Fig. 1 is a perspective view of the main parts of an automatic drawing device showing an embodiment of the present invention, Fig. 2 is a side view, Fig. 3 is an exploded perspective view of the framework, and Fig. 4 is the main part of the X and axial drive mechanism. Figure 5 is a perspective view of the main parts of the Y-axis direction drive mechanism, Figure 6 is a side view of the part that detects malfunction in the Y-axis direction, Figure 7 is a side view of the stopper mechanism part, and Figure 8 is a side view of the Z-axis direction drive mechanism, FIG. 9 is a perspective view of the mounting part of the optical sensor, and FIG. 10 is a plan view thereof.
11 and 12 are explanatory diagrams of the detection operation of the optical sensor on a curved wall surface, FIG. 13 is a perspective view of the main parts of an automatic drawing device showing another embodiment of the present invention, and FIG. 14 is a conventional color enlarged printing method. FIG. 2 is a perspective view of the device. 1......Framework, 2, 3, 4.5...
...Frame unit, 8...Spray gun unit, 9...Movable frame unit, 10
......Rail, 11...Rack gear, 12...Driver, 13...
...... Rini roller, 14... Support stand, 15... Pinion gear, 16...
...Motor, 17...Encoder, 18...Rack gear, 19...
...Driver, 20...Pinion gear, 21...Motor, 22...

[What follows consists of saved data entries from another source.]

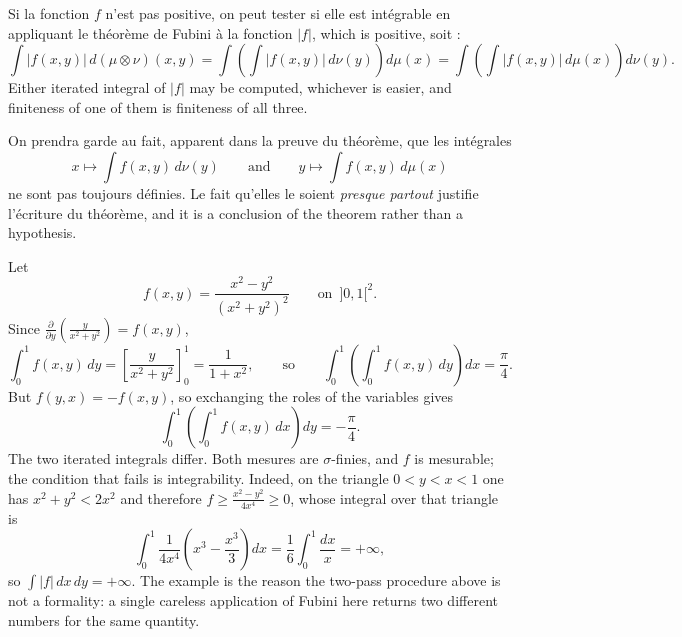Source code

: \begin{remark}
  Si la fonction $f$ n'est pas positive, on peut tester si elle est intégrable en
  appliquant le théorème de Fubini à la fonction $|f|$, which is positive, soit :
  \[
    \int |f(x,y)| \, d(\mu \otimes \nu)(x,y)
    = \int \left( \int |f(x,y)| \, d\nu(y) \right) d\mu(x)
    = \int \left( \int |f(x,y)| \, d\mu(x) \right) d\nu(y) .
  \]
  Either iterated integral of $|f|$ may be computed, whichever is easier, and
  finiteness of one of them is finiteness of all three.
\end{remark}

\begin{remark}
  On prendra garde au fait, apparent dans la preuve du théorème, que les intégrales
  \[
    x \mapsto \int f(x,y) \, d\nu(y)
    \qquad \text{and} \qquad
    y \mapsto \int f(x,y) \, d\mu(x)
  \]
  ne sont pas toujours définies. Le fait qu'elles le soient \emph{presque partout}
  justifie l'écriture du théorème, and it is a conclusion of the theorem rather than
  a hypothesis.
\end{remark}

\begin{example}
  Let
  \[
    f(x,y) = \frac{x^{2} - y^{2}}{(x^{2} + y^{2})^{2}}
    \qquad \text{on } \, ]0,1[^{2} .
  \]
  Since $\frac{\partial}{\partial y} \left( \frac{y}{x^{2}+y^{2}} \right) = f(x,y)$,
  \[
    \int_{0}^{1} f(x,y) \, dy = \left[ \frac{y}{x^{2}+y^{2}} \right]_{0}^{1}
    = \frac{1}{1+x^{2}} ,
    \qquad \text{so} \qquad
    \int_{0}^{1} \left( \int_{0}^{1} f(x,y) \, dy \right) dx = \frac{\pi}{4} .
  \]
  But $f(y,x) = -f(x,y)$, so exchanging the roles of the variables gives
  \[
    \int_{0}^{1} \left( \int_{0}^{1} f(x,y) \, dx \right) dy = -\frac{\pi}{4} .
  \]
  The two iterated integrals differ. Both mesures are $\sigma$-finies, and $f$ is
  mesurable; the condition that fails is integrability. Indeed, on the triangle $0 <
  y < x < 1$ one has $x^{2} + y^{2} < 2x^{2}$ and therefore $f \geq
  \frac{x^{2}-y^{2}}{4x^{4}} \geq 0$, whose integral over that triangle is
  \[
    \int_{0}^{1} \frac{1}{4x^{4}} \left( x^{3} - \frac{x^{3}}{3} \right) dx
    = \frac{1}{6} \int_{0}^{1} \frac{dx}{x} = +\infty ,
  \]
  so $\int |f| \, dx \, dy = +\infty$. The example is the reason
  the two-pass procedure above is not a formality: a single careless application of
  Fubini here returns two different numbers for the same quantity.
\end{example}

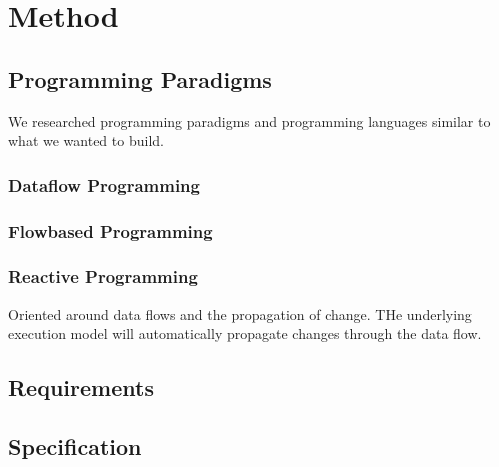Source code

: \chapter{Method}

\section{Programming Paradigms}
We researched programming paradigms and programming languages similar
to what we wanted to build.

\subsection{Dataflow Programming}

\subsection{Flowbased Programming}

\subsection{Reactive Programming}
Oriented around data flows and the propagation of change. THe
underlying execution model will automatically propagate changes
through the data flow.

\section{Requirements}

\section{Specification}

...Sensor, 23...Solenoid, 2
4... Stopper, 25...
... Chassis, 26... Rollers, 27...
...Motor, 28...Light sensor, S1 to S6...Limit switch, 3
１・・・・・・・・・Screw shaft, 32・・・・・・・・・
Screw body, 33...Rail member, 34...
...Motor, 35...Gear transmission mechanism.

Claims (1)

[Claims] a frame that can be freely installed on a surface to be printed such as a wall surface; a supporting means in the X-axis direction that movably supports an ink spray gun unit for printing on the surface to be printed in the left-right direction; a Y-axis support means that supports the X-axis support means so as to be movable in the vertical direction; and a Z-axis support means that supports the spray gun unit supported by the X-axis support means so as to be movable in the front-rear direction. means for moving the spray gun unit supported by the support means in the X-axis direction and the support means in the X-axis direction by an external control drive signal, and a means for moving the spray gun unit supported by the support means in the Z-axis direction, respectively An automatic drawing apparatus comprising means for moving a spray gun unit in accordance with a detection signal from at least one sensor that detects a distance between the spray gun unit and the surface to be printed.